Acorn Woodpecker

Clarabelle

Acorn Woodpecker
About Clarabelle

Clarabelle was an orphaned nestling that was brought to another wildlife facility. Because the location of her original group was unknown, she could not be returned to the wild and became imprinted to humans. Very intelligent, spirited, and sassy, she was transferred to WERC as an educational animal in November 2007. Because Acorn Woodpeckers are often referred to as "clown-faced", with their boldly-patterned black, white, and yellow face and body and a perky red "cap", WERC named her "Clarabelle", after the clown on the 50's children's program, "The Howdy Doody Show"

Acorn Woodpeck Map
Acorn Woodpecker Facts

Melanerpes formicivorus - Acorn Woodpecker


Food and Eating Habits: Look for an oak tree or a telephone pole or even the side of a wood building. pocked with thousands of small holes and stuffed tightly with acorns. Called a granary, this cache serves as an emergency pantry. They also feed on ants (its Latin name means "ant-eater"), beetles, flying insects, and wild fruit.

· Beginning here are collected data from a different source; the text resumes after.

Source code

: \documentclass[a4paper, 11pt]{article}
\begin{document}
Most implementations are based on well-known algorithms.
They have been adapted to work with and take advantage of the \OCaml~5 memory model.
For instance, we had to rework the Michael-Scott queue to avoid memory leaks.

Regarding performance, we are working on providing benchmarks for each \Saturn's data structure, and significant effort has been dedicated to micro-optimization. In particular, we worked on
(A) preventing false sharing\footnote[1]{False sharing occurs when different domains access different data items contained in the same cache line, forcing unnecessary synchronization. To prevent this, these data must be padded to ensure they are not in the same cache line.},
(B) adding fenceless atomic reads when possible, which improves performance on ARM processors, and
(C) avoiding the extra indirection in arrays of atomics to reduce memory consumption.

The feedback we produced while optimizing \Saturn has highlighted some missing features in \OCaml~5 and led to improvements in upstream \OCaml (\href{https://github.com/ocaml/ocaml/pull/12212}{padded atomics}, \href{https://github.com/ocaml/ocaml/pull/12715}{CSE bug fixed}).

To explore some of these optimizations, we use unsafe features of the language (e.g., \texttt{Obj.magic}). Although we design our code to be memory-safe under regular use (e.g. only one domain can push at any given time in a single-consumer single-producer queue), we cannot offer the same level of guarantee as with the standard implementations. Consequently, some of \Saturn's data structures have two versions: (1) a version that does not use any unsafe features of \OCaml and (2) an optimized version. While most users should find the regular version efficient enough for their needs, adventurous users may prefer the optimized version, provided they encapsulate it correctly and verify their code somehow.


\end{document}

Anatomy: All woodpeckers have a skull that is thick and shock-absorbing, which allows them to withstand their constant hammering. The base of their tongue wraps around the skull, anchoring behind the nostrils, and extends far enough to reach deep into wood-bores to catch a grub. A woodpecker's feet are zygodactyl, which means two toes forward and two toes backward, and are ideally adapted to climbing trees. Their stiff tail props them upright while they climb the tree and drill holes.

Behavior: The species is unique in that it's a very close familial and communal bird, sharing nesting and rearing duties with the up to 15 members within its colony. It's a complex society, divided between the breeders and "helpers", which are usually the group's offspring. They are very territorial and status-conscious, normally tolerating only other members of their group. When an Acorn Woodpecker is found injured or orphaned, it is extremely important to the rehabilitator that the bird is returned within two weeks to the exact colony from which it came, since its place in the commune will be filled by another woodpecker. Any later than two weeks and the displaced bird will be rejected and chased away from the food source, and will starve to death.

Length: 9" Wingspan: 17" Weight: 2.8 oz (80 gm)
Life span in the wild: Approximately:12 years
Range: Non-migratory, ranges from Oregon and California south to Colombia
Difference between sexes:
Male faces don't have a black bar between the white over beak and the red cap.